Impatience was one of Dr. King's great virtues: His "Letter From Birmingham Jail" was published as a pamphlet with the title "Why We Can't Wait." "Selma" takes up his history with its eyes very much on the future, reminding us that the voting-rights victory nearly 50 years ago was not inevitable and is not yet complete. The nonviolent fight against white supremacy required not only righteous vision but also strategic insight and tactical discipline. The ideology that would sanction the beating and killing of black Americans who dared to assert their citizenship has not vanished, though its methods, language and partisan affiliations may have changed since 1965.

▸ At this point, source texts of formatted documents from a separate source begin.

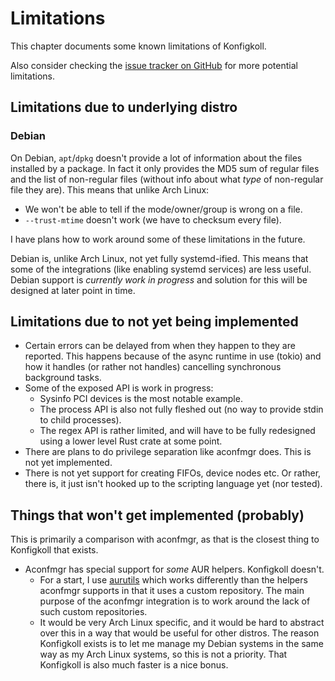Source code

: # Limitations

This chapter documents some known limitations of Konfigkoll.

Also consider checking the
[issue tracker on GitHub](https://github.com/VorpalBlade/paketkoll/issues)
for more potential limitations.

## Limitations due to underlying distro

### Debian

On Debian, `apt`/`dpkg` doesn't provide a lot of information about the files installed by a package.
In fact it only provides the MD5 sum of regular files and the list of non-regular files (without info
about what *type* of non-regular file they are). This means that unlike Arch Linux:

* We won't be able to tell if the mode/owner/group is wrong on a file.
* `--trust-mtime` doesn't work (we have to checksum every file).

I have plans how to work around some of these limitations in the future.

Debian is, unlike Arch Linux, not yet fully systemd-ified. This means that some
of the integrations (like enabling systemd services) are less useful. Debian
support is *currently work in progress* and solution for this will be designed
at later point in time.

## Limitations due to not yet being implemented

* Certain errors can be delayed from when they happen to they are reported.
  This happens because of the async runtime in use (tokio) and how it handles
  (or rather not handles) cancelling synchronous background tasks.
* Some of the exposed API is work in progress:
  * Sysinfo PCI devices is the most notable example.
  * The process API is also not fully fleshed out (no way to provide stdin
    to child processes).
  * The regex API is rather limited, and will have to be fully redesigned using
    a lower level Rust crate at some point.
* There are plans to do privilege separation like aconfmgr does. This is not yet
  implemented.
* There is not yet support for creating FIFOs, device nodes etc. Or rather, there is,
  it just isn't hooked up to the scripting language yet (nor tested).

## Things that won't get implemented (probably)

This is primarily a comparison with aconfmgr, as that is the closest thing to
Konfigkoll that exists.

* Aconfmgr has special support for *some* AUR helpers. Konfigkoll doesn't.
  * For a start, I use [aurutils] which works differently than the helpers
    aconfmgr supports in that it uses a custom repository. The main purpose
    of the aconfmgr integration is to work around the lack of such custom
    repositories.
  * It would be very Arch Linux specific, and it would be hard to abstract
    over this in a way that would be useful for other distros. The reason
    Konfigkoll exists is to let me manage my Debian systems in the same way
    as my Arch Linux systems, so this is not a priority. That Konfigkoll is
    also much faster is a nice bonus.

[aurutils]: https://github.com/aurutils/aurutils
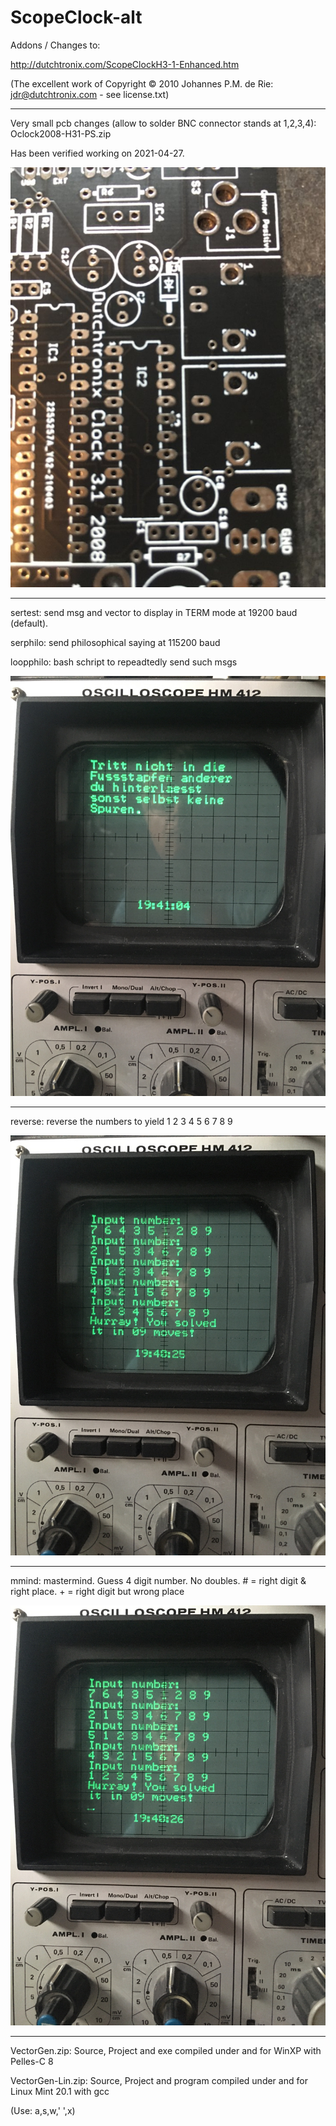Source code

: # ScopeClock-alt

Addons / Changes to:

http://dutchtronix.com/ScopeClockH3-1-Enhanced.htm

(The excellent work of Copyright © 2010 Johannes P.M. de Rie: jdr@dutchtronix.com - see license.txt)

---

Very small pcb changes (allow to solder BNC connector stands at 1,2,3,4): Oclock2008-H31-PS.zip

Has been verified working on 2021-04-27.

![pcb_changes](https://github.com/petersieg/ScopeClock-alt/blob/main/pcb_changes.jpeg)

---

sertest: send msg and vector to display in TERM mode at 19200 baud (default).

serphilo: send philosophical saying at 115200 baud

loopphilo: bash schript to repeadtedly send such msgs

![serphilo](https://github.com/petersieg/ScopeClock-alt/blob/main/serphilo.jpeg)

---

reverse: reverse the numbers to yield 1 2 3 4 5 6 7 8 9

![reverse](https://github.com/petersieg/ScopeClock-alt/blob/main/reverse.jpeg)

---

mmind: mastermind. Guess 4 digit number. No doubles. # = right digit & right place. + = right digit but wrong place

![serphilo](https://github.com/petersieg/ScopeClock-alt/blob/main/mmind.jpeg)

---

VectorGen.zip: Source, Project and exe compiled under and for WinXP with Pelles-C 8

VectorGen-Lin.zip: Source, Project and program compiled under and for Linux Mint 20.1 with gcc

(Use: a,s,w,' ',x)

"Selma" is not a manifesto, a battle cry or a history lesson. It's a movie: warm, smart, generous and moving in two senses of the word. It will call forth tears of grief, anger, gratitude and hope. And like those pilgrims on the road to Montgomery, it does not rest.

jenkins

i really like what's happening with bradford young's career, how he's developing a harris savides-type reputation as a dp, in which you know his talents will lift the quality of the movie. also i like how he and lowery are repping stylistic possibilities for balding men

want to see selma, and i don't usually gravitate toward this type of product, like i don't want to see the theory of everything as much, because -- and i'm just guessing -- because i think this movie will present itself in a style influenced by a modern perspective of cinema. the above article does indeed close with a statement indicating that it does:

Quote"Selma" is not a manifesto, a battle cry or a history lesson. It's a movie: warm, smart, generous and moving in two senses of the word. It will call forth tears of grief, anger, gratitude and hope. And like those pilgrims on the road to Montgomery, it does not rest.